New Freedom Farm hosts free Thanksgiving meal
While most people may spend Thanksgiving with their families, others may not have anyone to spend it with.
That's why Lois Fritz, founder of
, started the Thanksgiving lunch four years ago, and she said it has quickly grown.
"My very first year, I had twenty-eight people, the next year I had 64, last year I had 155 and this year is well over 216," said Fritz.
As the plates were filling up with food, for many, their hearts were filling up as well.
"If one person in the room that had no place to go might have taken his or her life today, they now know they have a place to go and can feel welcomed," said Fritz.
According to the U.S. Department of Veterans Affairs, more than a dozen veterans commit suicide every day.
For Army veteran Andrew Kintgen, this was his first Thanksgiving at the farm, and it was a special one.

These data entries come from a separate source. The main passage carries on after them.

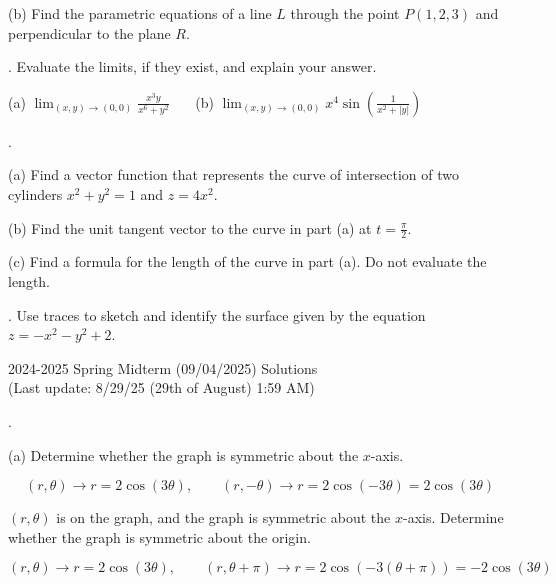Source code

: \documentclass{article}
\begin{document}
\noindent (b) Find the parametric equations of a line $L$ through the point $P(1,2,3)$ and perpendicular to the plane $R$.

\hfill

. Evaluate the limits, if they exist, and explain your answer.

\hfill

\noindent (a) $\displaystyle\lim_{(x,y)\to(0,0)}\frac{x^3y}{x^6+y^2}$ \ \ \ (b) $\displaystyle\lim_{(x,y)\to(0,0)}x^4\sin\left(\frac1{x^2+\left|y\right|}\right)$ \ \ \ 

\hfill

.

\hfill

\noindent (a) Find a vector function that represents the curve of intersection of two cylinders $x^2+y^2=1$ and $z=4x^2$.

\hfill

\noindent (b) Find the unit tangent vector to the curve in part (a) at $\displaystyle t=\frac\pi2$.

\hfill

\noindent (c) Find a formula for the length of the curve in part (a). Do not evaluate the length.

\hfill

. Use traces to sketch and identify the surface given by the equation $z=-x^2-y^2+2$.

\newpage

\begin{center}
2024-2025 Spring Midterm (09/04/2025) Solutions\\
(Last update: 8/29/25 (29th of August) 1:59 AM)
\end{center}

.

\hfill

\noindent (a) Determine whether the graph is symmetric about the $x$-axis.

\[(r,\theta)\rightarrow r=2\cos(3\theta),\qquad (r,-\theta)\rightarrow r=2\cos(-3\theta)=2\cos(3\theta)\]

\hfill

\noindent $(r,\theta)$ is on the graph, and the graph is symmetric about the $x$-axis. Determine whether the graph is symmetric about the origin.

\[(r,\theta)\rightarrow r=2\cos(3\theta),\qquad (r,\theta+\pi)\rightarrow r=2\cos(-3(\theta+\pi))=-2\cos(3\theta)\]

\hfill
\end{document}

"This is also the first Thanksgiving that I get to be with my family, my brother, my youngest brother and all my nieces and nephews showed up today so it will be our first Thanksgiving as a family in a really long time," said Kintgen.
While he says nothing beats spending the holidays with your family, the family he's made at the farm makes it even better.
"Everybody here is a stranger, nobody knows each other, except for the few and far between and now everyone has become a family of one, a family of your choosing," he says.
Fritz wants veterans to know they always have a place to go.
Fritz said, "If anyone is listening to this and they're struggling, know that there is help available and they're never alone because whatever their struggle is I am sure that one of us here have had that struggle and we're here for them."